Aujourd’hui, la plupart des marques proposent des splitboards et, outre les écoles de snowboard, la pratique intéresse des acteurs comme L’UCPA qui propose des stages à Chamonix et à Val d’Isère,. On commence aussi à trouver des splits en location, des modèles pour femmes et même pour juniors.

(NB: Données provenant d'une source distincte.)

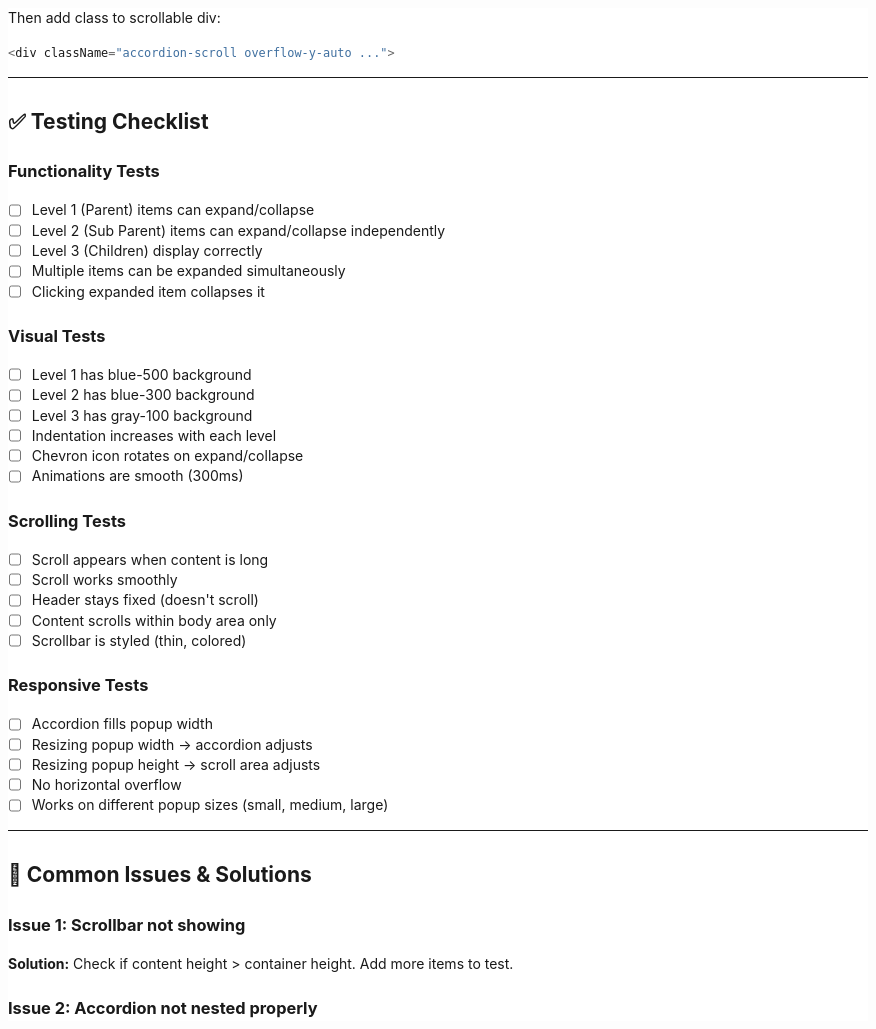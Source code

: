 Then add class to scrollable div:

```typescript
<div className="accordion-scroll overflow-y-auto ...">
```

---

## ✅ Testing Checklist

### Functionality Tests

- [ ] Level 1 (Parent) items can expand/collapse
- [ ] Level 2 (Sub Parent) items can expand/collapse independently
- [ ] Level 3 (Children) display correctly
- [ ] Multiple items can be expanded simultaneously
- [ ] Clicking expanded item collapses it

### Visual Tests

- [ ] Level 1 has blue-500 background
- [ ] Level 2 has blue-300 background
- [ ] Level 3 has gray-100 background
- [ ] Indentation increases with each level
- [ ] Chevron icon rotates on expand/collapse
- [ ] Animations are smooth (300ms)

### Scrolling Tests

- [ ] Scroll appears when content is long
- [ ] Scroll works smoothly
- [ ] Header stays fixed (doesn't scroll)
- [ ] Content scrolls within body area only
- [ ] Scrollbar is styled (thin, colored)

### Responsive Tests

- [ ] Accordion fills popup width
- [ ] Resizing popup width → accordion adjusts
- [ ] Resizing popup height → scroll area adjusts
- [ ] No horizontal overflow
- [ ] Works on different popup sizes (small, medium, large)

---

## 🚨 Common Issues & Solutions

### Issue 1: Scrollbar not showing

**Solution:** Check if content height > container height. Add more items to test.

### Issue 2: Accordion not nested properly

Jean-Luc Meyrier & Pierre Tardivel - Splitboard

De loin, en montée, le spliboarder ne se distingue pas des randonneurs à ski. A l’avant, Jean-Luc Meyrier évolue en split 4 parties, il porte le milieu de sa planche sur le dos. Derrière lui, Pierre Tardivel a opté pour une split 2 parties.

Split 2 ou split 4 ?

Si l’artisan Phénix a ouvert la voie du split 4 parties (un snowboard coupé en 3 dans le sens de la longueur et dont la partie centrale qui se coupe en 2 se met sur le sac à dos),

Salomon est le premier industriel à avoir sorti une split 4 qui a l’avantage à la montée : «  les skis plus étroits sont plus efficaces sur les traversées et dans les dévers, les peaux sont plus légères (avec 35% de surface en moins) tout comme les couteaux. On gagne environ 800 g sous le pied par rapport à un split 2 parties » dixit David Adamczewski, le développeur.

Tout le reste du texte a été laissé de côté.